For Immediate Release
May 1, 2008
For information contact:
Bob Kafka
512-431-4085
Marsha Katz 406-544-9504
http://www.adapt.org/Disability Rights Advocates Challenge McCain and Republicans on Lack of Support for Community Choice Act: McCain’s Office Responds by Arresting Over 40
Washington, D.C.---
ADAPT took over the offices of Sen. John McCain and the Republican National Committee Tuesday, demanding support for the Community Choice Act (S799, HR1621) from the only presidential candidate who has thus far not signed on as a co-sponsor. What they got for their efforts were arrests, excuses, and statements about how the National Republican Committee doesn’t have the power to call its own presidential candidate to ask for a meeting.
“I don’t get it,” said Cassie James, an Organizer with ADAPT of Pennsylvania, “Sen. McCain’s website says ‘There is …no cause greater than protection of human dignity.’ We were at his office asking him to partner with us to protect OUR human dignity by
supporting legislation that allows all older and disabled Americans to live in their own homes instead of being forced into nursing homes where all dignity and personal privacy are lost. This is not rocket science….it’s basic human and civil rights!”About 250 ADAPT activists filled Sen. McCain’s office in the Russell Senate Building and the halls just outside the office. A few blocks away another 250 ADAPT activists stormed the offices of the Republican National Committee (RNC), with 5 wheelchairs gaining entry, and the remainder blocking all the doors and driveways. There was a nine hour standoff into the night, during which the RNC staff refused access to the bathroom for the ADAPT members who were in the building. The main ADAPT demand was that the RNC assist to schedule a meeting with Sen. McCain where ADAPT representatives could talk about support for the Community Choice Act. The RNC staff repeatedly stated that they did not have the power to call their candidate’s campaign staff to ask for such a meeting.

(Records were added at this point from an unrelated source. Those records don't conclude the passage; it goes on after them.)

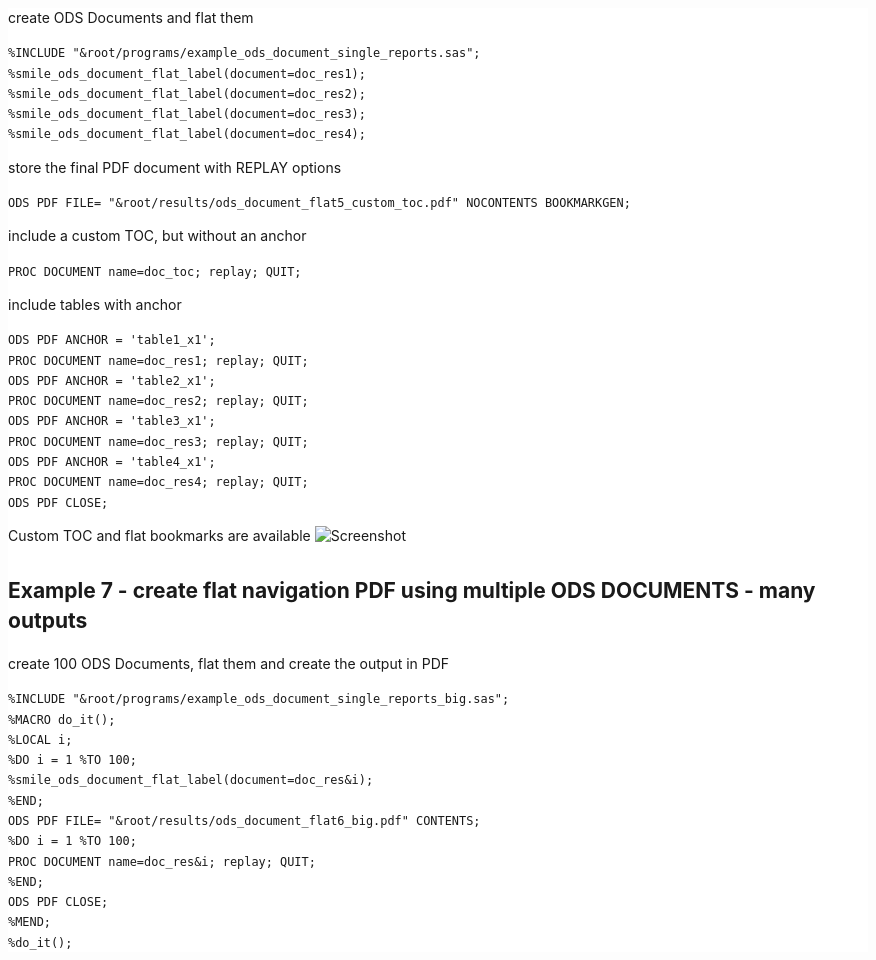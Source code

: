 
create ODS Documents and flat them

```sas
%INCLUDE "&root/programs/example_ods_document_single_reports.sas";
%smile_ods_document_flat_label(document=doc_res1);
%smile_ods_document_flat_label(document=doc_res2);
%smile_ods_document_flat_label(document=doc_res3);
%smile_ods_document_flat_label(document=doc_res4);
```

 

store the final PDF document with REPLAY options

```sas
ODS PDF FILE= "&root/results/ods_document_flat5_custom_toc.pdf" NOCONTENTS BOOKMARKGEN;
```

 

include a custom TOC, but without an anchor

```sas
PROC DOCUMENT name=doc_toc; replay; QUIT;
```

 

include tables with anchor

```sas
ODS PDF ANCHOR = 'table1_x1';
PROC DOCUMENT name=doc_res1; replay; QUIT;
ODS PDF ANCHOR = 'table2_x1';
PROC DOCUMENT name=doc_res2; replay; QUIT;
ODS PDF ANCHOR = 'table3_x1';
PROC DOCUMENT name=doc_res3; replay; QUIT;
ODS PDF ANCHOR = 'table4_x1';
PROC DOCUMENT name=doc_res4; replay; QUIT;
ODS PDF CLOSE;
```

 

Custom TOC and flat bookmarks are available
![Screenshot](./img/screen_ods_doc_flat8.jpg)
 


## Example 7 - create flat navigation PDF using multiple ODS DOCUMENTS - many outputs

 

create 100 ODS Documents, flat them and create the output in PDF

```sas
%INCLUDE "&root/programs/example_ods_document_single_reports_big.sas";
%MACRO do_it();
%LOCAL i;
%DO i = 1 %TO 100;
%smile_ods_document_flat_label(document=doc_res&i);
%END;
ODS PDF FILE= "&root/results/ods_document_flat6_big.pdf" CONTENTS;
%DO i = 1 %TO 100;
PROC DOCUMENT name=doc_res&i; replay; QUIT;
%END;
ODS PDF CLOSE;
%MEND;
%do_it();
```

“I find it very hard to believe that the organization that raises so much of the funding for the presidential campaign can’t talk to its own candidate,” said Randy Alexander, Tennessee ADAPT Organizer, who was trapped inside the RNC building for nine hours and not allowed to use a bathroom. “We weren’t asking them to guarantee a meeting, just to pick up the phone, call Sen. McCain, and try to get a meeting set up. Any person on the street could make that call, yet they said they didn’t have the power to do that.”
During the nine hours ADAPT spent trying to gain cooperation from the RNC, many Congressional co-sponsors and supporters of the bi-partisan Community Choice Act came by to personally meet some of the people affected by this important legislation and to congratulate their efforts to get it passed. The 500 ADAPT activists in Washington this week from nearly every state in the union represent thousands more ADAPT members back home who don’t have the ability travel to the nation’s capitol, a very expensive destination, to make their voices heard. And those thousands of ADAPT members nationally are only the tip of the disability voting bloc nationally, a voting bloc that is currently feeling disrespected and ignored by Sen. McCain and the Republican Party.